Fashion designer Ralph Lauren, blockbuster film producer George Lucas, and celebrities such as Oprah Winfrey - who is as adored in Africa as she is in the United States - also have amassed fortunes through their appeal to billions of fans worldwide.

But many of today's billionaires are far from household names and how they made their money and spend it is even less understood. Entrepreneurs who invented products with universal appeal and investors who plugged into major global trends dominate the list.

The largest concentration of wealth resides on Wall Street, where the sheer volume of trillions of dollars of global trading and capital flows each day has produced untold riches for money managers at top investments banks, hedge funds, venture capital and private equity firms.

Although the expanding global economy has created an increasing number of billionaires from Moscow to Sao Paolo, Brazil, the United States - which has led the way in cutting taxes and opening and deregulating markets - still racked up the most last year - 472 out of 1,125.

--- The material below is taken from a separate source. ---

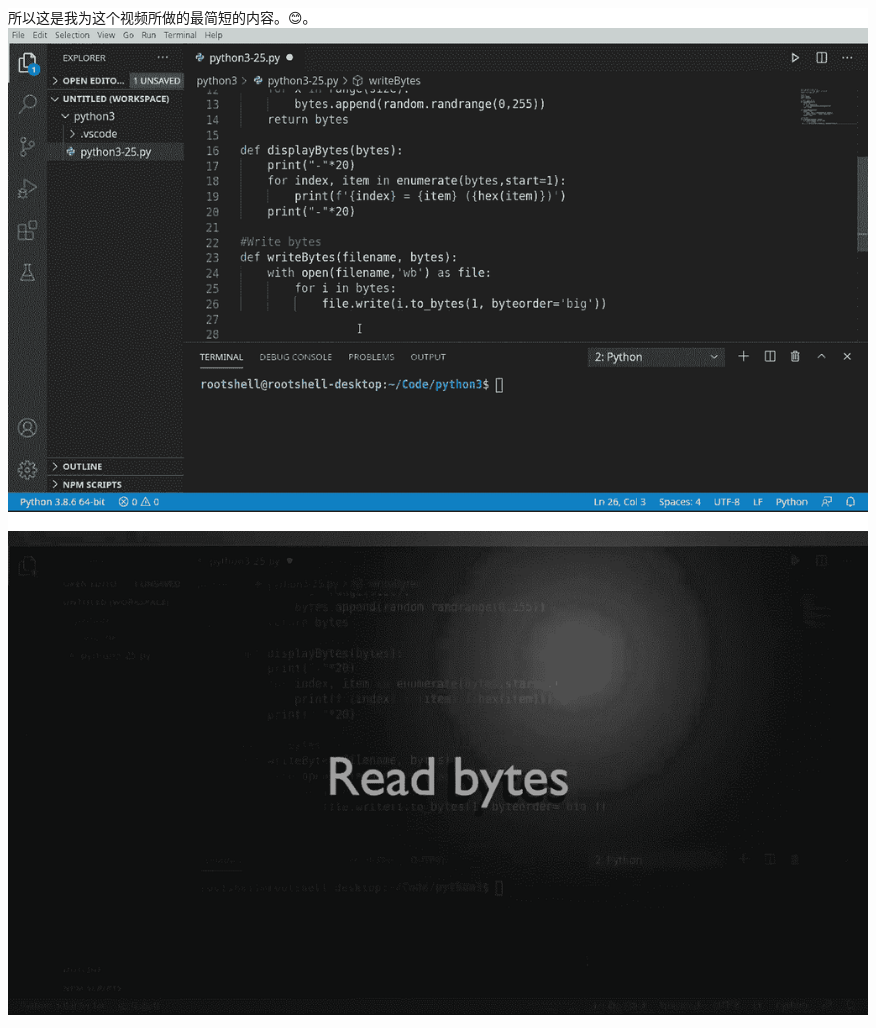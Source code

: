 所以这是我为这个视频所做的最简短的内容。😊。![](img/62f6858bbc4542f6a4b94f741632ab48_11.png)

![](img/62f6858bbc4542f6a4b94f741632ab48_12.png)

"There is a widespread perception - not inaccurate - that globalization has largely benefited the wealthy," said Jeffry Frieden, a Harvard University professor and author of "Global Capitalism: Its Fall and Rise in the 20th Century." The book documents how the concentration of wealth in the last era of globalization helped to plant the seeds of its destruction with the rise of communism after World War I.

Going global

Then as now, the rich got richer, but everyone else seemed to benefit as well from the global economy. Consumers and investors had access to products and assets from the whole world as trade and capital flows flourished. Immigration mushroomed as people in countries with few jobs or opportunities crossed into wealthier countries, where they could make a future for themselves.